True, crazy agendas have their limits. In winning Kentucky’s Republican primary, Rand Paul won 206,000 votes. That’s 15,000 votes fewer than the loser of the state’s Democratic primary, and 20,000 votes fewer than the Democratic winner. Not a promising auspice for November.
 
But the real challenge for November is this:
 
Facing the worst economic crisis in a generation – by some measures, since the Second World War – where is the Republican prosperity agenda? What would Republicans do to revive economic growth, spur job creation and raise incomes?
 
Controlling government spending and taxes is, of course, central to any Republican economic plan. Republicans rightly talk about such core issues. But in a recession, those positions must not be ends in themselves -- only means to the end of reviving growth. And voters do care how that end is achieved. Outgoing Kentucky Sen.

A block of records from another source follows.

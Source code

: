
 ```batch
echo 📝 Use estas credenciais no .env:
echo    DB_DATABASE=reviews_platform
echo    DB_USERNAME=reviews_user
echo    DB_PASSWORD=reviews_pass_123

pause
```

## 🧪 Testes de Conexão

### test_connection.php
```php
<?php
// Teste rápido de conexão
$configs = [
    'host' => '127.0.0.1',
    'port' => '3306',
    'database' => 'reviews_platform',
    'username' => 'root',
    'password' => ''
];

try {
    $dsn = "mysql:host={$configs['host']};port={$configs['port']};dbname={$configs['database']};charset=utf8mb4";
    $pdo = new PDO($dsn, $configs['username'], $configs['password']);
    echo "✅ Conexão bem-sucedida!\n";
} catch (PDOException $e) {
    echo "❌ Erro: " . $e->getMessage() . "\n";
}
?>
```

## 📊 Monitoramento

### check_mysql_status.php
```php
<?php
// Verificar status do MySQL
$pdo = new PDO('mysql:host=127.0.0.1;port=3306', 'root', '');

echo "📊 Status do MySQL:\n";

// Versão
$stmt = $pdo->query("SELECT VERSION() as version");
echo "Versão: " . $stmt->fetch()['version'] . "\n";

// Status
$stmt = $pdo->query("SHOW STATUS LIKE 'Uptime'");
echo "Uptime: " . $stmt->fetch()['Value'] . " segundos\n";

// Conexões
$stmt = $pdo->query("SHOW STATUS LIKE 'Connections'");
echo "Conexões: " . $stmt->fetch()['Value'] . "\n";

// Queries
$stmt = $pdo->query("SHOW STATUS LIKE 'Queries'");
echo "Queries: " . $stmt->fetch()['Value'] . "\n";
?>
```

Jim Bunning ended his Senate tenure with a filibuster against the extension of unemployment benefits. PA-12 candidate Burns had mused about abolishing the income tax and replacing it with a 23 percent national sales tax -- hardly an appealing program in a district where incomes are low and it would constitute a tax hike for many residents. 
 
Campaigning for Mark Critz, Bill Clinton said (no surprise) a very astute thing: politicians must connect votes cast in Washington to lives lived in the district. The Tea Party movement feels no need to do that. In its failed outing last year in the special election in New York’s 23rd Congressional District, FreedomWorks chairman Dick Armey scolded a local newspaper editorial board for its unseemly interest in the district’s “parochial concerns.”
 
The Republican theory of the 2010 election has been that the party does not need a positive agenda of its own. In this non-presidential election, Republicans need only be the party of “hell no,” incessantly attacking the Obama record. That theory may yet prove correct in November. But it took a nasty knock Tuesday night.